I hate having no one to talk to while my boyfriend has so many people to talk to. Not even our roommates talk to me but I'm pretty sure they actually hate me so that's understandable.


----------



## Just Here

That sucks.

Have you tried making extra effort towards being there friend. I know this sounds lame but most guys like food. Ever try to make a batch of cookies are some other goodies that they would like. You don't stop your bf from doing things with them or making him take you with them and it's an all guy thing. Some guys also stay a way from there friends gf because they don't want there friend to think they may be hitting on you.


----------



## Nada

Is your BF's friends guys? I know as a guy I wouldn't hang around my friends GF.


----------



## Waifu

Nada said:


> Is your BF's friends guys? I know as a guy I wouldn't hang around my friends GF.


Why not?


----------



## Nada

Waifu said:


> Why not?


Do I need to really explain? Obviously you see nothing wrong with it so do what you want.


----------



## TicklemeRingo

Are they religious?


----------



## Waifu

TicklemeRingo said:


> Are they religious?


Not that I know of but I don't think there any religious rules about not being friends so why would that matter?


----------



## TicklemeRingo

Waifu said:


> so why would that matter?


They might be the type of religious people that don't like making friends with non-religious people.


----------



## Waifu

TicklemeRingo said:


> They might be the type of religious people that don't like making friends with non-religious people.


Nah his friends are all from work not church. What he tells me about them I think they have more in common with me than him but they won't give me a chance.


----------



## TheHaxanCloak

Have you asked your BF what his friends think about you? Have you asked him if he could hint at them to be nicer to you, and give you a chance?

It really is that simple. People spend so much time contemplating, making assumptions, being cynical or negative, when some times all they have to do is have a conversation or ask a question. Don't be passive. Don't drive yourself crazy over this until you ask your BF what the deal is.

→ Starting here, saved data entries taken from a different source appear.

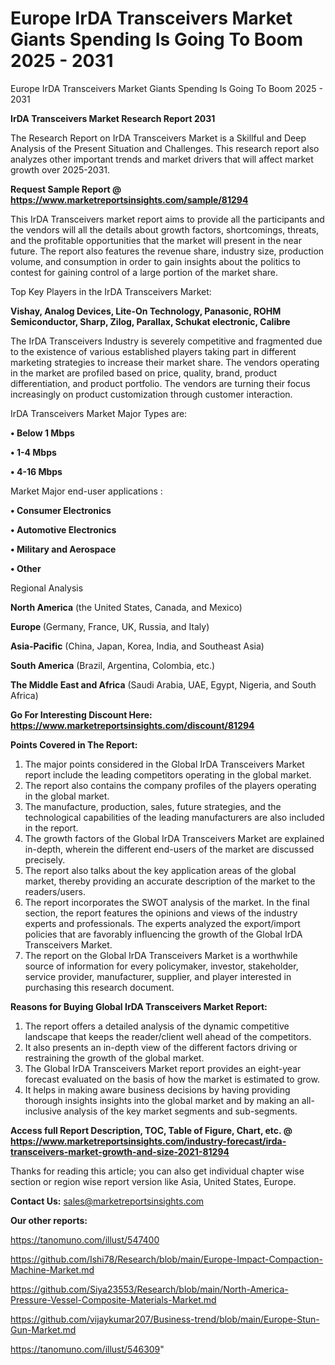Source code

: # Europe IrDA Transceivers Market Giants Spending Is Going To Boom 2025 - 2031
Europe IrDA Transceivers Market Giants Spending Is Going To Boom 2025 - 2031

<strong>IrDA Transceivers Market Research Report 2031</strong>

The Research Report on IrDA Transceivers Market is a Skillful and Deep Analysis of the Present Situation and Challenges. This research report also analyzes other important trends and market drivers that will affect market growth over 2025-2031.

<strong>Request Sample Report @ <a href=https://www.marketreportsinsights.com/sample/81294>https://www.marketreportsinsights.com/sample/81294</a></strong>

This IrDA Transceivers market report aims to provide all the participants and the vendors will all the details about growth factors, shortcomings, threats, and the profitable opportunities that the market will present in the near future. The report also features the revenue share, industry size, production volume, and consumption in order to gain insights about the politics to contest for gaining control of a large portion of the market share.

Top Key Players in the IrDA Transceivers Market:

<strong>Vishay, Analog Devices, Lite-On Technology, Panasonic, ROHM Semiconductor, Sharp, Zilog, Parallax, Schukat electronic, Calibre</strong>

The IrDA Transceivers Industry is severely competitive and fragmented due to the existence of various established players taking part in different marketing strategies to increase their market share. The vendors operating in the market are profiled based on price, quality, brand, product differentiation, and product portfolio. The vendors are turning their focus increasingly on product customization through customer interaction.

IrDA Transceivers Market Major Types are:

<strong>• Below 1 Mbps

• 1-4 Mbps

• 4-16 Mbps</strong>

Market Major end-user applications :

<strong>• Consumer Electronics

• Automotive Electronics

• Military and Aerospace

• Other</strong>

Regional Analysis

</u><strong><b>North America</b></strong> (the United States, Canada, and Mexico)

<strong><b>Europe </b></strong>(Germany, France, UK, Russia, and Italy)

<strong><b>Asia-Pacific</b></strong> (China, Japan, Korea, India, and Southeast Asia)

<strong><b>South America</b></strong> (Brazil, Argentina, Colombia, etc.)

<strong><b>The Middle East and Africa</b></strong> (Saudi Arabia, UAE, Egypt, Nigeria, and South Africa)

<strong>Go For Interesting Discount Here: <a href=https://www.marketreportsinsights.com/discount/81294>https://www.marketreportsinsights.com/discount/81294</a></strong>

<strong>Points Covered in The Report:</strong>
<ol>
  <li>The major points considered in the Global IrDA Transceivers Market report include the leading competitors operating in the global market.</li>
  <li>The report also contains the company profiles of the players operating in the global market.</li>
  <li>The manufacture, production, sales, future strategies, and the technological capabilities of the leading manufacturers are also included in the report.</li>
  <li>The growth factors of the Global IrDA Transceivers Market are explained in-depth, wherein the different end-users of the market are discussed precisely.</li>
  <li>The report also talks about the key application areas of the global market, thereby providing an accurate description of the market to the readers/users.</li>
  <li>The report incorporates the SWOT analysis of the market. In the final section, the report features the opinions and views of the industry experts and professionals. The experts analyzed the export/import policies that are favorably influencing the growth of the Global IrDA Transceivers Market.</li>
  <li>The report on the Global IrDA Transceivers Market is a worthwhile source of information for every policymaker, investor, stakeholder, service provider, manufacturer, supplier, and player interested in purchasing this research document.</li>
</ol>
<strong>Reasons for Buying Global IrDA Transceivers Market Report:</strong>

<ol>
  <li>The report offers a detailed analysis of the dynamic competitive landscape that keeps the reader/client well ahead of the competitors.</li>
  <li>It also presents an in-depth view of the different factors driving or restraining the growth of the global market.</li>
  <li>The Global IrDA Transceivers Market report provides an eight-year forecast evaluated on the basis of how the market is estimated to grow.</li>
  <li>It helps in making aware business decisions by having providing thorough insights insights into the global market and by making an all-inclusive analysis of the key market segments and sub-segments.</li>
</ol>
<strong>Access full Report Description, TOC, Table of Figure, Chart, etc. @ <a href=https://www.marketreportsinsights.com/industry-forecast/irda-transceivers-market-growth-and-size-2021-81294>https://www.marketreportsinsights.com/industry-forecast/irda-transceivers-market-growth-and-size-2021-81294</a></strong>


Thanks for reading this article; you can also get individual chapter wise section or region wise report version like Asia, United States, Europe.

<strong>Contact Us:</strong>
sales@marketreportsinsights.com

<strong>Our other reports:</strong>

<a href=https://tanomuno.com/illust/547400>https://tanomuno.com/illust/547400</a>

<a href=https://github.com/Ishi78/Research/blob/main/Europe-Impact-Compaction-Machine-Market.md>https://github.com/Ishi78/Research/blob/main/Europe-Impact-Compaction-Machine-Market.md</a>

<a href=https://github.com/Siya23553/Research/blob/main/North-America-Pressure-Vessel-Composite-Materials-Market.md>https://github.com/Siya23553/Research/blob/main/North-America-Pressure-Vessel-Composite-Materials-Market.md</a>

<a href=https://github.com/vijaykumar207/Business-trend/blob/main/Europe-Stun-Gun-Market.md>https://github.com/vijaykumar207/Business-trend/blob/main/Europe-Stun-Gun-Market.md</a>

<a href=https://tanomuno.com/illust/546309>https://tanomuno.com/illust/546309</a>"
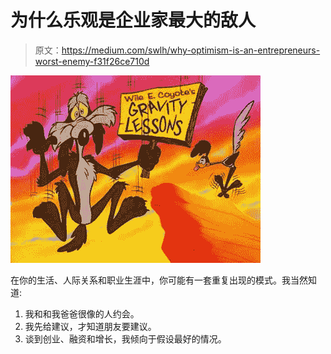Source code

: # 为什么乐观是企业家最大的敌人

> 原文：<https://medium.com/swlh/why-optimism-is-an-entrepreneurs-worst-enemy-f31f26ce710d>

![](img/e150b46541ab1df3a49672eadaca7dd0.png)

在你的生活、人际关系和职业生涯中，你可能有一套重复出现的模式。我当然知道:

1.  我和和我爸爸很像的人约会。
2.  我先给建议，才知道朋友要建议。
3.  谈到创业、融资和增长，我倾向于假设最好的情况。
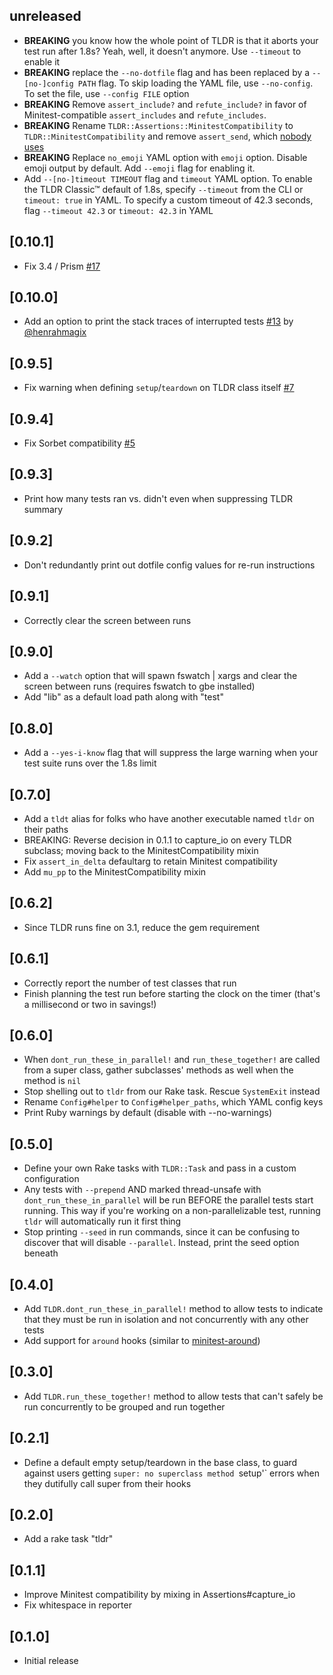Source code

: ## unreleased

* **BREAKING** you know how the whole point of TLDR is that it aborts your test
run after 1.8s? Yeah, well, it doesn't anymore. Use `--timeout` to enable it
* **BREAKING** replace the `--no-dotfile` flag and has been replaced by a
`--[no-]config PATH` flag. To skip loading the YAML file, use `--no-config`.
To set the file, use `--config FILE` option
* **BREAKING** Remove `assert_include?` and `refute_include?` in favor of
Minitest-compatible `assert_includes` and `refute_includes`.
* **BREAKING** Rename `TLDR::Assertions::MinitestCompatibility` to `TLDR::MinitestCompatibility` and remove `assert_send`, which [nobody uses](https://github.com/minitest/minitest/issues/668)
* **BREAKING** Replace `no_emoji` YAML option with `emoji` option. Disable emoji output by default. Add `--emoji` flag for enabling it.
* Add `--[no-]timeout TIMEOUT` flag and `timeout` YAML option. To enable the
TLDR Classic™ default of 1.8s, specify `--timeout` from the CLI or `timeout: true`
in YAML. To specify a custom timeout of 42.3 seconds, flag `--timeout 42.3` or
`timeout: 42.3` in YAML

## [0.10.1]

* Fix 3.4 / Prism [#17](https://github.com/tendersearls/tldr/pull/17)

## [0.10.0]

* Add an option to print the stack traces of interrupted tests [#13](https://github.com/tendersearls/tldr/pull/13) by [@henrahmagix](https://github.com/henrahmagix)

## [0.9.5]

* Fix warning when defining `setup`/`teardown` on TLDR class itself [#7](https://github.com/tendersearls/tldr/issues/7)

## [0.9.4]

* Fix Sorbet compatibility [#5](https://github.com/tendersearls/tldr/issues/5)

## [0.9.3]

* Print how many tests ran vs. didn't even when suppressing TLDR summary

## [0.9.2]

* Don't redundantly print out dotfile config values for re-run instructions

## [0.9.1]

* Correctly clear the screen between runs

## [0.9.0]

* Add a `--watch` option that will spawn fswatch | xargs and clear the screen
between runs (requires fswatch to gbe installed)
* Add "lib" as a default load path along with "test"

## [0.8.0]

* Add a `--yes-i-know` flag that will suppress the large warning when your test
suite runs over the 1.8s limit

## [0.7.0]

* Add a `tldt` alias for folks who have another executable named `tldr` on their
paths
* BREAKING: Reverse decision in 0.1.1 to capture_io on every TLDR subclass;
moving back to the MinitestCompatibility mixin
* Fix `assert_in_delta` defaultarg to retain Minitest compatibility
* Add `mu_pp` to the MinitestCompatibility mixin

## [0.6.2]

* Since TLDR runs fine on 3.1, reduce the gem requirement

## [0.6.1]

* Correctly report the number of test classes that run
* Finish planning the test run before starting the clock on the timer (that's
a millisecond or two in savings!)

## [0.6.0]

* When `dont_run_these_in_parallel!` and `run_these_together!` are called from a
super class, gather subclasses' methods as well when the method is `nil`
* Stop shelling out to `tldr` from our Rake task. Rescue `SystemExit` instead
* Rename `Config#helper` to `Config#helper_paths`, which YAML config keys
* Print Ruby warnings by default (disable with --no-warnings)

## [0.5.0]

* Define your own Rake tasks with `TLDR::Task` and pass in a custom configuration
* Any tests with `--prepend` AND marked thread-unsafe with `dont_run_these_in_parallel`
will be run BEFORE the parallel tests start running. This way if you're working
on a non-parallelizable test, running `tldr` will automatically run it first
thing
* Stop printing `--seed` in run commands, since it can be confusing to discover
that will disable `--parallel`. Instead, print the seed option beneath

## [0.4.0]

* Add `TLDR.dont_run_these_in_parallel!` method to allow tests to indicate that they
must be run in isolation and not concurrently with any other tests
* Add support for `around` hooks (similar to [minitest-around](https://github.com/splattael/minitest-around))

## [0.3.0]

* Add `TLDR.run_these_together!` method to allow tests that can't safely be run
concurrently to be grouped and run together

## [0.2.1]

* Define a default empty setup/teardown in the base class, to guard against
users getting `super: no superclass method `setup'` errors when they dutifully
call super from their hooks

## [0.2.0]

- Add a rake task "tldr"
## [0.1.1]

- Improve Minitest compatibility by mixing in Assertions#capture_io
- Fix whitespace in reporter

## [0.1.0]

- Initial release
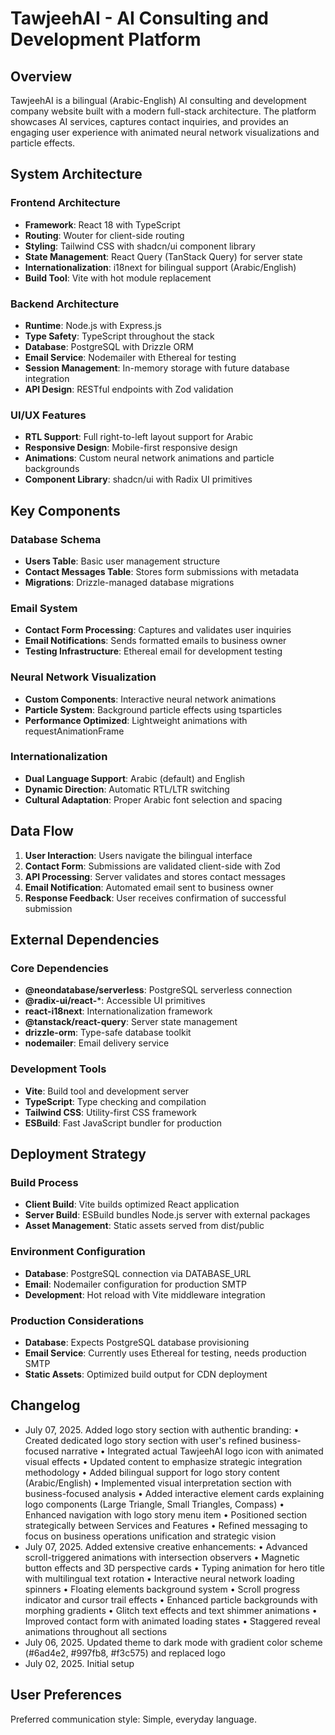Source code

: # TawjeehAI - AI Consulting and Development Platform

## Overview

TawjeehAI is a bilingual (Arabic-English) AI consulting and development company website built with a modern full-stack architecture. The platform showcases AI services, captures contact inquiries, and provides an engaging user experience with animated neural network visualizations and particle effects.

## System Architecture

### Frontend Architecture
- **Framework**: React 18 with TypeScript
- **Routing**: Wouter for client-side routing
- **Styling**: Tailwind CSS with shadcn/ui component library
- **State Management**: React Query (TanStack Query) for server state
- **Internationalization**: i18next for bilingual support (Arabic/English)
- **Build Tool**: Vite with hot module replacement

### Backend Architecture
- **Runtime**: Node.js with Express.js
- **Type Safety**: TypeScript throughout the stack
- **Database**: PostgreSQL with Drizzle ORM
- **Email Service**: Nodemailer with Ethereal for testing
- **Session Management**: In-memory storage with future database integration
- **API Design**: RESTful endpoints with Zod validation

### UI/UX Features
- **RTL Support**: Full right-to-left layout support for Arabic
- **Responsive Design**: Mobile-first responsive design
- **Animations**: Custom neural network animations and particle backgrounds
- **Component Library**: shadcn/ui with Radix UI primitives

## Key Components

### Database Schema
- **Users Table**: Basic user management structure
- **Contact Messages Table**: Stores form submissions with metadata
- **Migrations**: Drizzle-managed database migrations

### Email System
- **Contact Form Processing**: Captures and validates user inquiries
- **Email Notifications**: Sends formatted emails to business owner
- **Testing Infrastructure**: Ethereal email for development testing

### Neural Network Visualization
- **Custom Components**: Interactive neural network animations
- **Particle System**: Background particle effects using tsparticles
- **Performance Optimized**: Lightweight animations with requestAnimationFrame

### Internationalization
- **Dual Language Support**: Arabic (default) and English
- **Dynamic Direction**: Automatic RTL/LTR switching
- **Cultural Adaptation**: Proper Arabic font selection and spacing

## Data Flow

1. **User Interaction**: Users navigate the bilingual interface
2. **Contact Form**: Submissions are validated client-side with Zod
3. **API Processing**: Server validates and stores contact messages
4. **Email Notification**: Automated email sent to business owner
5. **Response Feedback**: User receives confirmation of successful submission

## External Dependencies

### Core Dependencies
- **@neondatabase/serverless**: PostgreSQL serverless connection
- **@radix-ui/react-***: Accessible UI primitives
- **react-i18next**: Internationalization framework
- **@tanstack/react-query**: Server state management
- **drizzle-orm**: Type-safe database toolkit
- **nodemailer**: Email delivery service

### Development Tools
- **Vite**: Build tool and development server
- **TypeScript**: Type checking and compilation
- **Tailwind CSS**: Utility-first CSS framework
- **ESBuild**: Fast JavaScript bundler for production

## Deployment Strategy

### Build Process
- **Client Build**: Vite builds optimized React application
- **Server Build**: ESBuild bundles Node.js server with external packages
- **Asset Management**: Static assets served from dist/public

### Environment Configuration
- **Database**: PostgreSQL connection via DATABASE_URL
- **Email**: Nodemailer configuration for production SMTP
- **Development**: Hot reload with Vite middleware integration

### Production Considerations
- **Database**: Expects PostgreSQL database provisioning
- **Email Service**: Currently uses Ethereal for testing, needs production SMTP
- **Static Assets**: Optimized build output for CDN deployment

## Changelog
- July 07, 2025. Added logo story section with authentic branding:
  • Created dedicated logo story section with user's refined business-focused narrative
  • Integrated actual TawjeehAI logo icon with animated visual effects
  • Updated content to emphasize strategic integration methodology
  • Added bilingual support for logo story content (Arabic/English)
  • Implemented visual interpretation section with business-focused analysis
  • Added interactive element cards explaining logo components (Large Triangle, Small Triangles, Compass)
  • Enhanced navigation with logo story menu item
  • Positioned section strategically between Services and Features
  • Refined messaging to focus on business operations unification and strategic vision
- July 07, 2025. Added extensive creative enhancements:
  • Advanced scroll-triggered animations with intersection observers
  • Magnetic button effects and 3D perspective cards
  • Typing animation for hero title with multilingual text rotation
  • Interactive neural network loading spinners
  • Floating elements background system
  • Scroll progress indicator and cursor trail effects
  • Enhanced particle backgrounds with morphing gradients
  • Glitch text effects and text shimmer animations
  • Improved contact form with animated loading states
  • Staggered reveal animations throughout all sections
- July 06, 2025. Updated theme to dark mode with gradient color scheme (#6ad4e2, #997fb8, #f3c575) and replaced logo
- July 02, 2025. Initial setup

## User Preferences

Preferred communication style: Simple, everyday language.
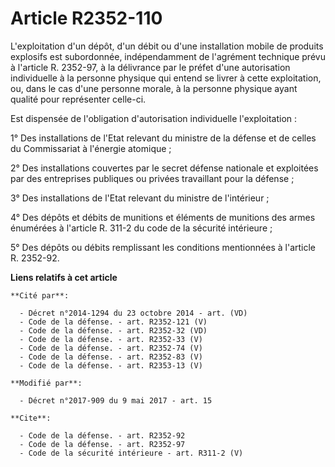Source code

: # Article R2352-110

L'exploitation d'un dépôt, d'un débit ou d'une installation mobile de produits explosifs est subordonnée, indépendamment de
l'agrément technique prévu à l'article R. 2352-97, à la délivrance par le préfet d'une autorisation individuelle à la
personne physique qui entend se livrer à cette exploitation, ou, dans le cas d'une personne morale, à la personne physique
ayant qualité pour représenter celle-ci. 

Est dispensée de l'obligation d'autorisation individuelle l'exploitation : 

1° Des installations de l'Etat relevant du ministre de la défense et de celles du Commissariat à l'énergie atomique ; 

2° Des installations couvertes par le secret défense nationale et exploitées par des entreprises publiques ou privées
travaillant pour la défense ; 

3° Des installations de l'Etat relevant du ministre de l'intérieur ; 

4° Des dépôts et débits de munitions et éléments de munitions des armes énumérées à l'article R. 311-2 du code de la sécurité
intérieure ; 

5° Des dépôts ou débits remplissant les conditions mentionnées à l'article R. 2352-92.

**Liens relatifs à cet article**

	**Cité par**:

	  - Décret n°2014-1294 du 23 octobre 2014 - art. (VD)
	  - Code de la défense. - art. R2352-121 (V)
	  - Code de la défense. - art. R2352-32 (VD)
	  - Code de la défense. - art. R2352-33 (V)
	  - Code de la défense. - art. R2352-74 (V)
	  - Code de la défense. - art. R2352-83 (V)
	  - Code de la défense. - art. R2353-13 (V)

	**Modifié par**:

	  - Décret n°2017-909 du 9 mai 2017 - art. 15

	**Cite**:

	  - Code de la défense. - art. R2352-92
	  - Code de la défense. - art. R2352-97
	  - Code de la sécurité intérieure - art. R311-2 (V)
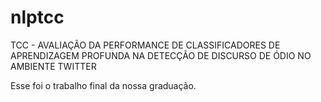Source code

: # nlptcc
TCC - AVALIAÇÃO DA PERFORMANCE DE CLASSIFICADORES DE APRENDIZAGEM PROFUNDA NA DETECÇÃO DE DISCURSO DE ÓDIO NO AMBIENTE TWITTER

Esse foi o trabalho final da nossa graduação.
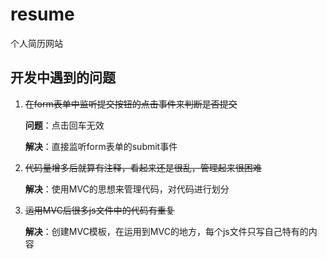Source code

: # resume
个人简历网站

## 开发中遇到的问题

1. ~~在form表单中监听提交按钮的点击事件来判断是否提交~~

   **问题**：点击回车无效

   **解决**：直接监听form表单的submit事件

2. ~~代码量增多后就算有注释，看起来还是很乱，管理起来很困难~~

   **解决**：使用MVC的思想来管理代码，对代码进行划分

3. ~~运用MVC后很多js文件中的代码有重复~~

   **解决**：创建MVC模板，在运用到MVC的地方，每个js文件只写自己特有的内容

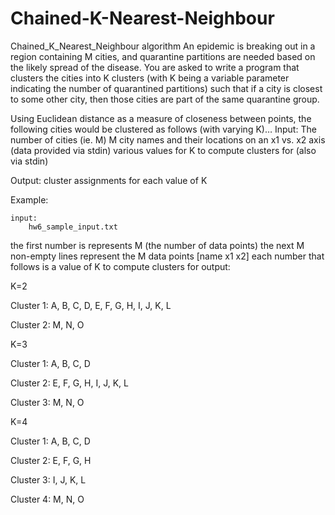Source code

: # Chained-K-Nearest-Neighbour
Chained_K_Nearest_Neighbour algorithm
An epidemic is breaking out in a region containing M cities, and quarantine partitions are needed based on the likely spread of the disease.  You are asked to write a program that clusters the cities into K clusters (with K being a variable parameter indicating the number of quarantined partitions) such that if a city is closest to some other city, then those cities are part of the same quarantine group.

Using Euclidean distance as a measure of closeness between points, the following cities would be clustered as follows (with varying K)…
Input:
The number of cities (ie. M)
M city names and their locations on an x1 vs. x2 axis (data provided via stdin)
various values for K to compute clusters for (also via stdin)

Output:
cluster assignments for each value of K



Example:

	input:
		hw6_sample_input.txt
the first number is represents M (the number of data points)
the next M non-empty lines represent the M data points [name x1 x2]
each number that follows is a value of K to compute clusters for
output:

K=2

Cluster 1: A, B, C, D, E, F, G, H, I, J, K, L

Cluster 2: M, N, O

K=3

Cluster 1: A, B, C, D

Cluster 2: E, F, G, H, I, J, K, L

Cluster 3: M, N, O

K=4

Cluster 1: A, B, C, D

Cluster 2: E, F, G, H

Cluster 3: I, J, K, L

Cluster 4: M, N, O








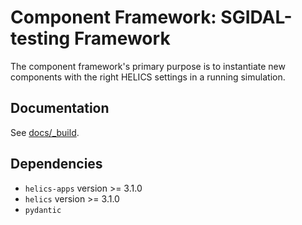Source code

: # Component Framework: SGIDAL-testing Framework

The component framework's primary purpose is to instantiate new components with the right HELICS settings in a running simulation.

## Documentation

See [docs/_build](docs/_build/html/index.html).

## Dependencies

- `helics-apps` version >= 3.1.0 
- `helics` version >= 3.1.0
- `pydantic`
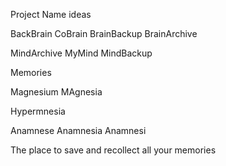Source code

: Project Name ideas

BackBrain
CoBrain
BrainBackup
BrainArchive

MindArchive
MyMind
MindBackup

Memories

Magnesium
MAgnesia

Hypermnesia

Anamnese
Anamnesia
Anamnesi

The place to save and recollect all your memories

There's many reasons why they might ignore you. 99% of them are negative, and I dont want to list them because I'm sure most of it is common sense, and I don't want to offend you. Just remember that not every one is going to like you, and his friends dont suddenly belong to you just because you enter a relationship with him.

A slightly "positive" reason(I use that term loosely!) they avoid you isnt because you suck, but might because your boyfriends friends are guys.
And you are a girl.
You apparently dont see this as a problem, and that either means you're in a great, trusting relationship, or you're just oblivious. 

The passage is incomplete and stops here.